#### Recorded data ####

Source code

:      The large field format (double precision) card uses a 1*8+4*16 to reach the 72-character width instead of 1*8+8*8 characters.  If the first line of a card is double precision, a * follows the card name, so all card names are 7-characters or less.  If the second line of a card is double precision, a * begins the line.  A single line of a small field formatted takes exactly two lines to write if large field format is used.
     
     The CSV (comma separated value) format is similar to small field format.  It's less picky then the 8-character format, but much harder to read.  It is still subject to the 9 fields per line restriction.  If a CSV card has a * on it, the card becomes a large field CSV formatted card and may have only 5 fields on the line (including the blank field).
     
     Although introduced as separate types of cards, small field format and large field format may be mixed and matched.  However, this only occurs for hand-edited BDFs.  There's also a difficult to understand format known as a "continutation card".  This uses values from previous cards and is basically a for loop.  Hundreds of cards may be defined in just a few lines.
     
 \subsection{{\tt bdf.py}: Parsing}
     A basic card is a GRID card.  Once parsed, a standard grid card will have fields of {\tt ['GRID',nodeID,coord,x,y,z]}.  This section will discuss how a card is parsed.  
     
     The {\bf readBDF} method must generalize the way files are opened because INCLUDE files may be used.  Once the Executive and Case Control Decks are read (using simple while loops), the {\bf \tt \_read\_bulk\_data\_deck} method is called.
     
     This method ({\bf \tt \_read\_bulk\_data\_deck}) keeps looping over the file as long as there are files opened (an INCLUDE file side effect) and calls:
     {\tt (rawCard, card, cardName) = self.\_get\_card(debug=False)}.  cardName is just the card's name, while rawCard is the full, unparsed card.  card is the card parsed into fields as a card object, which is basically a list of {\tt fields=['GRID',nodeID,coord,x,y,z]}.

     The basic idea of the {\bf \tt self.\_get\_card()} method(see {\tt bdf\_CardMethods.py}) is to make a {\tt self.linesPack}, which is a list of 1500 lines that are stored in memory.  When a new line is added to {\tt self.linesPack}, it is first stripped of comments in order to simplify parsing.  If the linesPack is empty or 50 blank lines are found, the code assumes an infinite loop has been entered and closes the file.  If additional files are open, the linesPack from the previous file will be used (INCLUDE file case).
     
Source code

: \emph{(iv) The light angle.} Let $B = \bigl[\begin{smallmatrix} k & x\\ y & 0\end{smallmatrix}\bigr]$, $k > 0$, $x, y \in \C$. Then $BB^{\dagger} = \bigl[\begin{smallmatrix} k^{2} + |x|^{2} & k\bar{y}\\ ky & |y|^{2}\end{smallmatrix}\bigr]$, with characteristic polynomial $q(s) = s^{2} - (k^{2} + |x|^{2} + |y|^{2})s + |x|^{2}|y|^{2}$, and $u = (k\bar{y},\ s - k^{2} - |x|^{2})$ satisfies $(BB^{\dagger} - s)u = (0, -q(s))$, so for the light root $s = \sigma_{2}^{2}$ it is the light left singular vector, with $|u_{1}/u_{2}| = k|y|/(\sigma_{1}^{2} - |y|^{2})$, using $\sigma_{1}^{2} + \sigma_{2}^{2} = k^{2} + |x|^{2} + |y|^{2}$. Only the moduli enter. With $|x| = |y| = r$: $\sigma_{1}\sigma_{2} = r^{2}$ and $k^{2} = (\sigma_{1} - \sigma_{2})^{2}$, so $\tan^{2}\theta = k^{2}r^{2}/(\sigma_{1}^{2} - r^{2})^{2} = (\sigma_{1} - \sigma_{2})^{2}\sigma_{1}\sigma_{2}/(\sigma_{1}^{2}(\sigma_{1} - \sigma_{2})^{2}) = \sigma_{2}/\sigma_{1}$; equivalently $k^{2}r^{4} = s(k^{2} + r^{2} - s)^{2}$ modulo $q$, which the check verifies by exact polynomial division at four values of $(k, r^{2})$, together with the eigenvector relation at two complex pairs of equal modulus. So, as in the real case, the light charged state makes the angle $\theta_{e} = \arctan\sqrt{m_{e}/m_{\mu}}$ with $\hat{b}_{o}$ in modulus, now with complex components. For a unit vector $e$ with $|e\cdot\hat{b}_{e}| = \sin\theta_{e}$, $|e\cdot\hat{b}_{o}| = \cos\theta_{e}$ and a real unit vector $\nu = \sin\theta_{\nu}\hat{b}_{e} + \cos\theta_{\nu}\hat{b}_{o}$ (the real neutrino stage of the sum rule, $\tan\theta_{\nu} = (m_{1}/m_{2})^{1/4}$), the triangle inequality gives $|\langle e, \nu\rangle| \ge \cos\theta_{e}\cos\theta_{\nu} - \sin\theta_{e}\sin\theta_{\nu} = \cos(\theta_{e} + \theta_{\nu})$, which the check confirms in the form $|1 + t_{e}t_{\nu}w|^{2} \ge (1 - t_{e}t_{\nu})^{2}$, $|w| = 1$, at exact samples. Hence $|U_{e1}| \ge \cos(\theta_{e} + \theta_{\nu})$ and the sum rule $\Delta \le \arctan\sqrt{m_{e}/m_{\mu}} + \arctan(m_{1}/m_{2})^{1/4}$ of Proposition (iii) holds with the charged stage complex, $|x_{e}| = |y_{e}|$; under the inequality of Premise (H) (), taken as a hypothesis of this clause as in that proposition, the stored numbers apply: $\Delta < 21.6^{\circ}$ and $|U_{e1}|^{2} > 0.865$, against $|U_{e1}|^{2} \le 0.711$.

####

▸ **What the exercise asks**
Go through the listing and transcribe all of it exactly.

▸ **Exercise answer**
Source code

:      The large field format (double precision) card uses a 1*8+4*16 to reach the 72-character width instead of 1*8+8*8 characters.  If the first line of a card is double precision, a * follows the card name, so all card names are 7-characters or less.  If the second line of a card is double precision, a * begins the line.  A single line of a small field formatted takes exactly two lines to write if large field format is used.
     
     The CSV (comma separated value) format is similar to small field format.  It's less picky then the 8-character format, but much harder to read.  It is still subject to the 9 fields per line restriction.  If a CSV card has a * on it, the card becomes a large field CSV formatted card and may have only 5 fields on the line (including the blank field).
     
     Although introduced as separate types of cards, small field format and large field format may be mixed and matched.  However, this only occurs for hand-edited BDFs.  There's also a difficult to understand format known as a "continutation card".  This uses values from previous cards and is basically a for loop.  Hundreds of cards may be defined in just a few lines.
     
 \subsection{{\tt bdf.py}: Parsing}
     A basic card is a GRID card.  Once parsed, a standard grid card will have fields of {\tt ['GRID',nodeID,coord,x,y,z]}.  This section will discuss how a card is parsed.  
     
     The {\bf readBDF} method must generalize the way files are opened because INCLUDE files may be used.  Once the Executive and Case Control Decks are read (using simple while loops), the {\bf \tt \_read\_bulk\_data\_deck} method is called.
     
     This method ({\bf \tt \_read\_bulk\_data\_deck}) keeps looping over the file as long as there are files opened (an INCLUDE file side effect) and calls:
     {\tt (rawCard, card, cardName) = self.\_get\_card(debug=False)}.  cardName is just the card's name, while rawCard is the full, unparsed card.  card is the card parsed into fields as a card object, which is basically a list of {\tt fields=['GRID',nodeID,coord,x,y,z]}.

     The basic idea of the {\bf \tt self.\_get\_card()} method(see {\tt bdf\_CardMethods.py}) is to make a {\tt self.linesPack}, which is a list of 1500 lines that are stored in memory.  When a new line is added to {\tt self.linesPack}, it is first stripped of comments in order to simplify parsing.  If the linesPack is empty or 50 blank lines are found, the code assumes an infinite loop has been entered and closes the file.  If additional files are open, the linesPack from the previous file will be used (INCLUDE file case).
     
Source code

: \emph{(iv) The light angle.} Let $B = \bigl[\begin{smallmatrix} k & x\\ y & 0\end{smallmatrix}\bigr]$, $k > 0$, $x, y \in \C$. Then $BB^{\dagger} = \bigl[\begin{smallmatrix} k^{2} + |x|^{2} & k\bar{y}\\ ky & |y|^{2}\end{smallmatrix}\bigr]$, with characteristic polynomial $q(s) = s^{2} - (k^{2} + |x|^{2} + |y|^{2})s + |x|^{2}|y|^{2}$, and $u = (k\bar{y},\ s - k^{2} - |x|^{2})$ satisfies $(BB^{\dagger} - s)u = (0, -q(s))$, so for the light root $s = \sigma_{2}^{2}$ it is the light left singular vector, with $|u_{1}/u_{2}| = k|y|/(\sigma_{1}^{2} - |y|^{2})$, using $\sigma_{1}^{2} + \sigma_{2}^{2} = k^{2} + |x|^{2} + |y|^{2}$. Only the moduli enter. With $|x| = |y| = r$: $\sigma_{1}\sigma_{2} = r^{2}$ and $k^{2} = (\sigma_{1} - \sigma_{2})^{2}$, so $\tan^{2}\theta = k^{2}r^{2}/(\sigma_{1}^{2} - r^{2})^{2} = (\sigma_{1} - \sigma_{2})^{2}\sigma_{1}\sigma_{2}/(\sigma_{1}^{2}(\sigma_{1} - \sigma_{2})^{2}) = \sigma_{2}/\sigma_{1}$; equivalently $k^{2}r^{4} = s(k^{2} + r^{2} - s)^{2}$ modulo $q$, which the check verifies by exact polynomial division at four values of $(k, r^{2})$, together with the eigenvector relation at two complex pairs of equal modulus. So, as in the real case, the light charged state makes the angle $\theta_{e} = \arctan\sqrt{m_{e}/m_{\mu}}$ with $\hat{b}_{o}$ in modulus, now with complex components. For a unit vector $e$ with $|e\cdot\hat{b}_{e}| = \sin\theta_{e}$, $|e\cdot\hat{b}_{o}| = \cos\theta_{e}$ and a real unit vector $\nu = \sin\theta_{\nu}\hat{b}_{e} + \cos\theta_{\nu}\hat{b}_{o}$ (the real neutrino stage of the sum rule, $\tan\theta_{\nu} = (m_{1}/m_{2})^{1/4}$), the triangle inequality gives $|\langle e, \nu\rangle| \ge \cos\theta_{e}\cos\theta_{\nu} - \sin\theta_{e}\sin\theta_{\nu} = \cos(\theta_{e} + \theta_{\nu})$, which the check confirms in the form $|1 + t_{e}t_{\nu}w|^{2} \ge (1 - t_{e}t_{\nu})^{2}$, $|w| = 1$, at exact samples. Hence $|U_{e1}| \ge \cos(\theta_{e} + \theta_{\nu})$ and the sum rule $\Delta \le \arctan\sqrt{m_{e}/m_{\mu}} + \arctan(m_{1}/m_{2})^{1/4}$ of Proposition (iii) holds with the charged stage complex, $|x_{e}| = |y_{e}|$; under the inequality of Premise (H) (), taken as a hypothesis of this clause as in that proposition, the stored numbers apply: $\Delta < 21.6^{\circ}$ and $|U_{e1}|^{2} > 0.865$, against $|U_{e1}|^{2} \le 0.711$.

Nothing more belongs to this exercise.